[Plain-text document sources]
*** Begin section ***

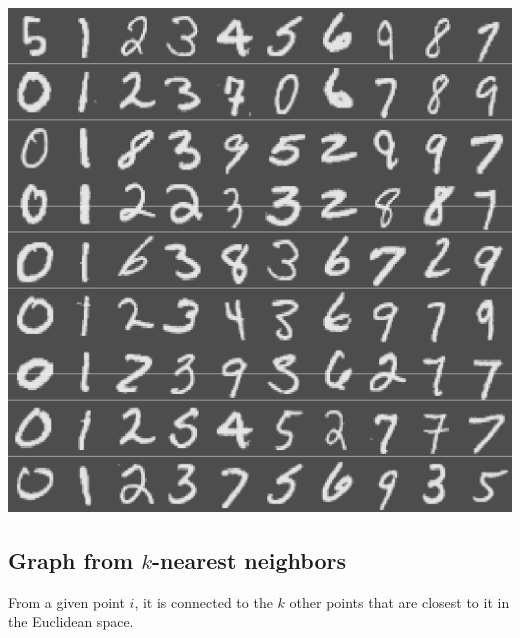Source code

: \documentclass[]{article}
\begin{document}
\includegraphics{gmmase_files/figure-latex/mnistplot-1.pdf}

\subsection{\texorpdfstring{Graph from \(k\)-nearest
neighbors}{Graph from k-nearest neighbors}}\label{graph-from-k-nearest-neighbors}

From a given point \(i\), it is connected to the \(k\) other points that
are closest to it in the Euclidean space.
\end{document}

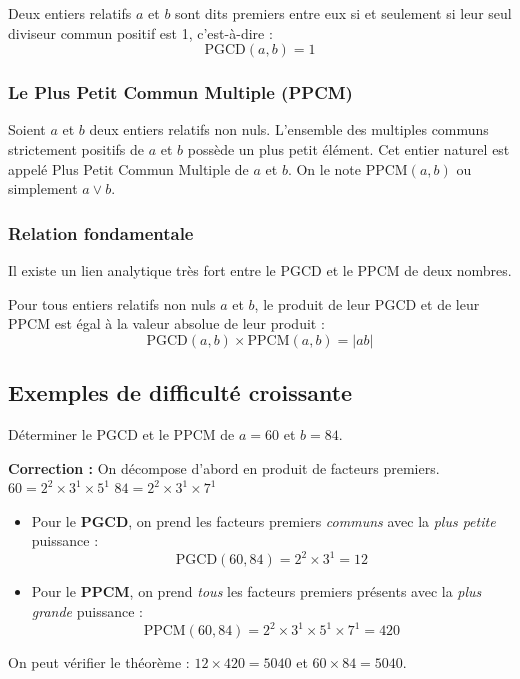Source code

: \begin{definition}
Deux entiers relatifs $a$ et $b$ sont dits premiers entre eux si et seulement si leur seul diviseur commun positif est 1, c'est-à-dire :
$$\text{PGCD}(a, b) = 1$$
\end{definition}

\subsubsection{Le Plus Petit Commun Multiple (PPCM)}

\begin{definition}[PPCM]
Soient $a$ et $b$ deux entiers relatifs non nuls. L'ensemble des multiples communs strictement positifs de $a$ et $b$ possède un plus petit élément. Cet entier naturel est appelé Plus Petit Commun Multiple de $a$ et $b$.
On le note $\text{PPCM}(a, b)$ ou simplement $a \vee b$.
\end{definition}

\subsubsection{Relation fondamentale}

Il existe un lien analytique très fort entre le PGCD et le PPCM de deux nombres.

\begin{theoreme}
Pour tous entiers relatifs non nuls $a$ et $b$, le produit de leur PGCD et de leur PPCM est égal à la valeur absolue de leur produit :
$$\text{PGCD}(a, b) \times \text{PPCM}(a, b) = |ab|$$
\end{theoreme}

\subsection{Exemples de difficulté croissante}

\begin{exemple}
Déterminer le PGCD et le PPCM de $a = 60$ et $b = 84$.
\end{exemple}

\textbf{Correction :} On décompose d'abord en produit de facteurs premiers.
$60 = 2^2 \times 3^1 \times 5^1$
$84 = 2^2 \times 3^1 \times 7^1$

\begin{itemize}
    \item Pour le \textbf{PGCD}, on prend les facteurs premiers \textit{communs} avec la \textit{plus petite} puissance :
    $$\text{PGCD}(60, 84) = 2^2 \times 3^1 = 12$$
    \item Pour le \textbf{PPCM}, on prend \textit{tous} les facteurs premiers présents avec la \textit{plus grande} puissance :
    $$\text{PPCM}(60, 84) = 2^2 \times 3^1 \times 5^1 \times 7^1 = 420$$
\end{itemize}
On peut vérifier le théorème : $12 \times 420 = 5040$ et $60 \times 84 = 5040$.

*** End section ***

_Task description_.
Take every line from the data that includes the word "tous".

_Output for this task_.
Pour tous entiers relatifs non nuls $a$ et $b$, le produit de leur PGCD et de leur PPCM est égal à la valeur absolue de leur produit :
    \item Pour le \textbf{PPCM}, on prend \textit{tous} les facteurs premiers présents avec la \textit{plus grande} puissance :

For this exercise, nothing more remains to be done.